Y si algo impacta, es lo que atañe a la salud. Lo vemos todos los días en expresiones habituales en los telediarios: “Descubierto el gen…”, “tal avance podría…”, etc., mantras que nos reiteran el aspecto pretendidamente salvífico de una nueva religión, el cientificismo, que hace de la ciencia promesa de eterno progreso. No es extraño que sea en el ámbito de las publicaciones biomédicas en donde la frustración que acompaña a la promesa infundada sea más frecuente que en otras ciencias. Demasiada prisa por prometer conduce a eso.
El afán por publicar (el investigador profesional lo es tristemente en función de lo que publica) y las prisas que eso conlleva inducen a prescindir de algo tan básico en ciencia como es la reproducibilidad del resultado. No basta ni siquiera con que el método sea bueno; es preciso repetirlo, volver a realizar el experimento, la observación, hasta confirmar con claridad meridiana que lo que se publicará será tan realista como interesante para otros, que todo el mundo podrá literalmente “verlo”, aunque sea con mirada instrumental, que estamos ante algo intersubjetivamente objetivable.
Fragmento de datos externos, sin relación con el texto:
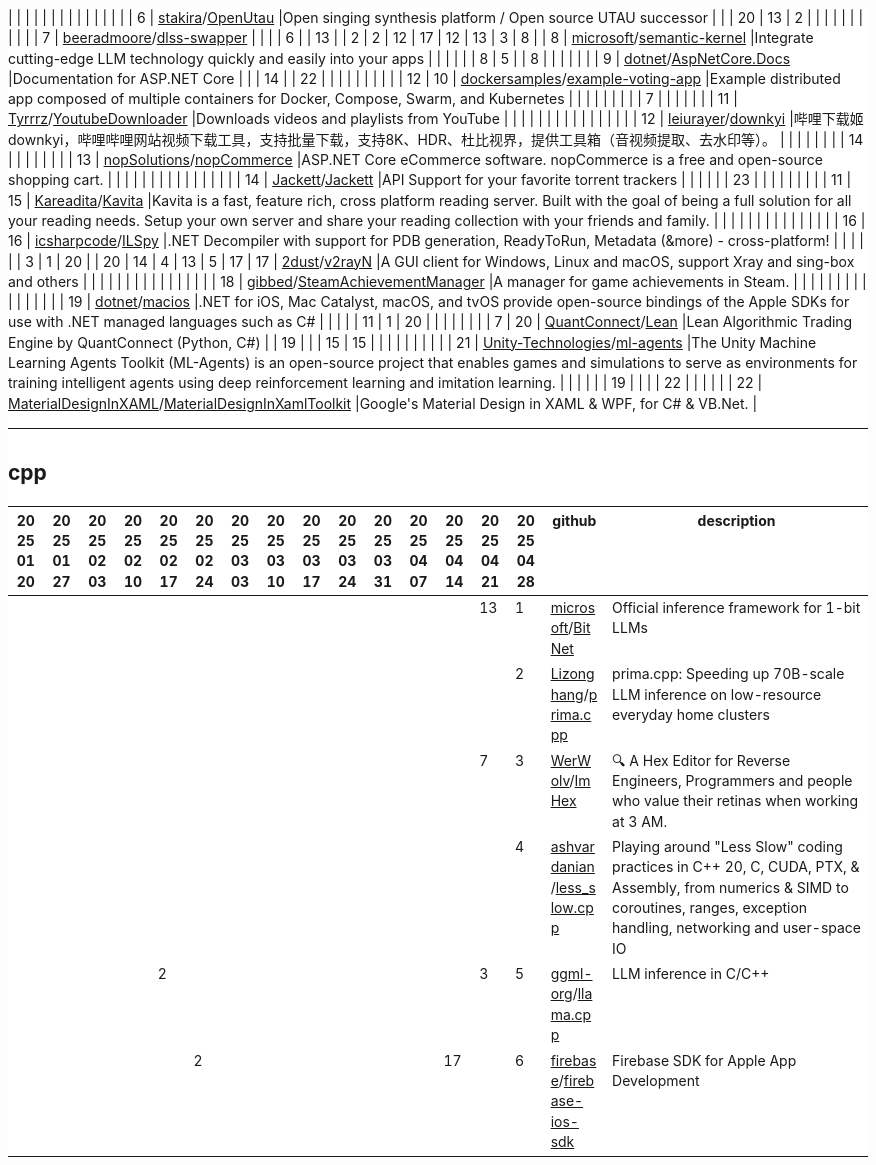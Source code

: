 |  |  |  |  |  |  |  |  |  |  |  |  |  |  | 6 | [stakira](https://github.com/stakira)/[OpenUtau](https://github.com/stakira/OpenUtau) |Open singing synthesis platform / Open source UTAU successor |
|  | 20 | 13 | 2 |  |  |  |  |  |  |  |  |  |  | 7 | [beeradmoore](https://github.com/beeradmoore)/[dlss-swapper](https://github.com/beeradmoore/dlss-swapper) | |
|  | 6 |  | 13 |  | 2 | 2 | 12 | 17 | 12 | 13 | 3 | 8 |  | 8 | [microsoft](https://github.com/microsoft)/[semantic-kernel](https://github.com/microsoft/semantic-kernel) |Integrate cutting-edge LLM technology quickly and easily into your apps |
|  |  |  |  | 8 | 5 |  | 8 |  |  |  |  |  |  | 9 | [dotnet](https://github.com/dotnet)/[AspNetCore.Docs](https://github.com/dotnet/AspNetCore.Docs) |Documentation for ASP.NET Core |
|  | 14 |  | 22 |  |  |  |  |  |  |  |  |  | 12 | 10 | [dockersamples](https://github.com/dockersamples)/[example-voting-app](https://github.com/dockersamples/example-voting-app) |Example distributed app composed of multiple containers for Docker, Compose, Swarm, and Kubernetes |
|  |  |  |  |  |  |  | 7 |  |  |  |  |  |  | 11 | [Tyrrrz](https://github.com/Tyrrrz)/[YoutubeDownloader](https://github.com/Tyrrrz/YoutubeDownloader) |Downloads videos and playlists from YouTube |
|  |  |  |  |  |  |  |  |  |  |  |  |  |  | 12 | [leiurayer](https://github.com/leiurayer)/[downkyi](https://github.com/leiurayer/downkyi) |哔哩下载姬downkyi，哔哩哔哩网站视频下载工具，支持批量下载，支持8K、HDR、杜比视界，提供工具箱（音视频提取、去水印等）。 |
|  |  |  |  |  |  | 14 |  |  |  |  |  |  |  | 13 | [nopSolutions](https://github.com/nopSolutions)/[nopCommerce](https://github.com/nopSolutions/nopCommerce) |ASP.NET Core eCommerce software. nopCommerce is a free and open-source shopping cart. |
|  |  |  |  |  |  |  |  |  |  |  |  |  |  | 14 | [Jackett](https://github.com/Jackett)/[Jackett](https://github.com/Jackett/Jackett) |API Support for your favorite torrent trackers |
|  |  |  |  | 23 |  |  |  |  |  |  |  |  | 11 | 15 | [Kareadita](https://github.com/Kareadita)/[Kavita](https://github.com/Kareadita/Kavita) |Kavita is a fast, feature rich, cross platform reading server. Built with the goal of being a full solution for all your reading needs. Setup your own server and share your reading collection with your friends and family. |
|  |  |  |  |  |  |  |  |  |  |  |  |  | 16 | 16 | [icsharpcode](https://github.com/icsharpcode)/[ILSpy](https://github.com/icsharpcode/ILSpy) |.NET Decompiler with support for PDB generation, ReadyToRun, Metadata (&amp;more) - cross-platform! |
|  |  |  |  | 3 | 1 | 20 |  | 20 | 14 | 4 | 13 | 5 | 17 | 17 | [2dust](https://github.com/2dust)/[v2rayN](https://github.com/2dust/v2rayN) |A GUI client for Windows, Linux and macOS, support Xray and sing-box and others |
|  |  |  |  |  |  |  |  |  |  |  |  |  |  | 18 | [gibbed](https://github.com/gibbed)/[SteamAchievementManager](https://github.com/gibbed/SteamAchievementManager) |A manager for game achievements in Steam. |
|  |  |  |  |  |  |  |  |  |  |  |  |  |  | 19 | [dotnet](https://github.com/dotnet)/[macios](https://github.com/dotnet/macios) |.NET for iOS, Mac Catalyst, macOS, and tvOS provide open-source bindings of the Apple SDKs for use with .NET managed languages such as C# |
|  |  |  | 11 | 1 | 20 |  |  |  |  |  |  |  | 7 | 20 | [QuantConnect](https://github.com/QuantConnect)/[Lean](https://github.com/QuantConnect/Lean) |Lean Algorithmic Trading Engine by QuantConnect (Python, C#) |
| 19 |  |  | 15 | 15 |  |  |  |  |  |  |  |  |  | 21 | [Unity-Technologies](https://github.com/Unity-Technologies)/[ml-agents](https://github.com/Unity-Technologies/ml-agents) |The Unity Machine Learning Agents Toolkit (ML-Agents) is an open-source project that enables games and simulations to serve as environments for training intelligent agents using deep reinforcement learning and imitation learning. |
|  |  |  |  | 19 |  |  |  | 22 |  |  |  |  |  | 22 | [MaterialDesignInXAML](https://github.com/MaterialDesignInXAML)/[MaterialDesignInXamlToolkit](https://github.com/MaterialDesignInXAML/MaterialDesignInXamlToolkit) |Google's Material Design in XAML &amp; WPF, for C# &amp; VB.Net.  |

----

## <a name=cpp>cpp</a>

|20250120|20250127|20250203|20250210|20250217|20250224|20250303|20250310|20250317|20250324|20250331|20250407|20250414|20250421|20250428|github|description|
|----|----|----|----|----|----|----|----|----|----|----|----|----|----|----|----|----|
|  |  |  |  |  |  |  |  |  |  |  |  |  | 13 | 1 | [microsoft](https://github.com/microsoft)/[BitNet](https://github.com/microsoft/BitNet) |Official inference framework for 1-bit LLMs |
|  |  |  |  |  |  |  |  |  |  |  |  |  |  | 2 | [Lizonghang](https://github.com/Lizonghang)/[prima.cpp](https://github.com/Lizonghang/prima.cpp) |prima.cpp: Speeding up 70B-scale LLM inference on low-resource everyday home clusters |
|  |  |  |  |  |  |  |  |  |  |  |  |  | 7 | 3 | [WerWolv](https://github.com/WerWolv)/[ImHex](https://github.com/WerWolv/ImHex) |🔍 A Hex Editor for Reverse Engineers, Programmers and people who value their retinas when working at 3 AM. |
|  |  |  |  |  |  |  |  |  |  |  |  |  |  | 4 | [ashvardanian](https://github.com/ashvardanian)/[less_slow.cpp](https://github.com/ashvardanian/less_slow.cpp) |Playing around "Less Slow" coding practices in C++ 20, C, CUDA, PTX, &amp; Assembly, from numerics &amp; SIMD to coroutines, ranges, exception handling, networking and user-space IO |
|  |  |  |  | 2 |  |  |  |  |  |  |  |  | 3 | 5 | [ggml-org](https://github.com/ggml-org)/[llama.cpp](https://github.com/ggml-org/llama.cpp) |LLM inference in C/C++ |
|  |  |  |  |  | 2 |  |  |  |  |  |  | 17 |  | 6 | [firebase](https://github.com/firebase)/[firebase-ios-sdk](https://github.com/firebase/firebase-ios-sdk) |Firebase SDK for Apple App Development |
La reproducibilidad es inherente a la ciencia y, por ello, la buena repetición de lo que pueda ser relevante es esencial. Es obvio que repetir y repetir hasta tener el convencimiento básico supone tiempo, y que tal esfuerzo, cuyos resultados serán menos atractivos que los iniciales o, lo que es peor, que los pueden incluso anular, implicará retrasos en esa carrera profesional en que se ha convertido la investigación científica.
Ser el primero. De eso se trata. Si lo descubierto no es relevante, no ocurre nada pues a nadie interesará, aunque alimente revistas científicas. Si lo es, aunque el convencimiento se sostenga en el fraude, quien haga la repetición necesaria será sólo un segundón. Tal vez fuera eso lo que esperase Hwang. Si le saliera bien, probablemente ganaría un premio Nobel. Le salió mal. ¿A cuántos les sale bien?
Existe una hiperinflación de publicaciones que contrasta con el olvido de la reproducibilidad. No sorprende que la inmensa mayoría de artículos científicos sean mero ruido.
Y olvidar la necesidad de la reproducción de lo que el método revela, supone el olvido de la propia ciencia, un desprecio del amor mismo, pues es lo amoroso, lo vital, lo erótico, lo que permite que la propia ciencia sea tal. Amor al conocimiento por el conocimiento y amor al ser humano por lo que la aplicación del conocimiento puede suponer. Eros que supone también la vigilancia de Thanatos, de esa pulsión capaz de transformar el conocimiento en algo brutalmente letal, como ocurrió en el proyecto Manhattan.
Asistimos a una repetición perversa, nefasta, quizá paradójica, la de olvidar el valor de la repetición misma, de la buena, de la que supone la reproducibilidad de resultados.
Se ha dado en llamar “metaciencia” al estudio de estos desvaríos que, en realidad, se explican de modo sencillo pues obedecen a una gran carencia, la del amor a la belleza, la verdad y el bien, tres elementos íntimamente unidos.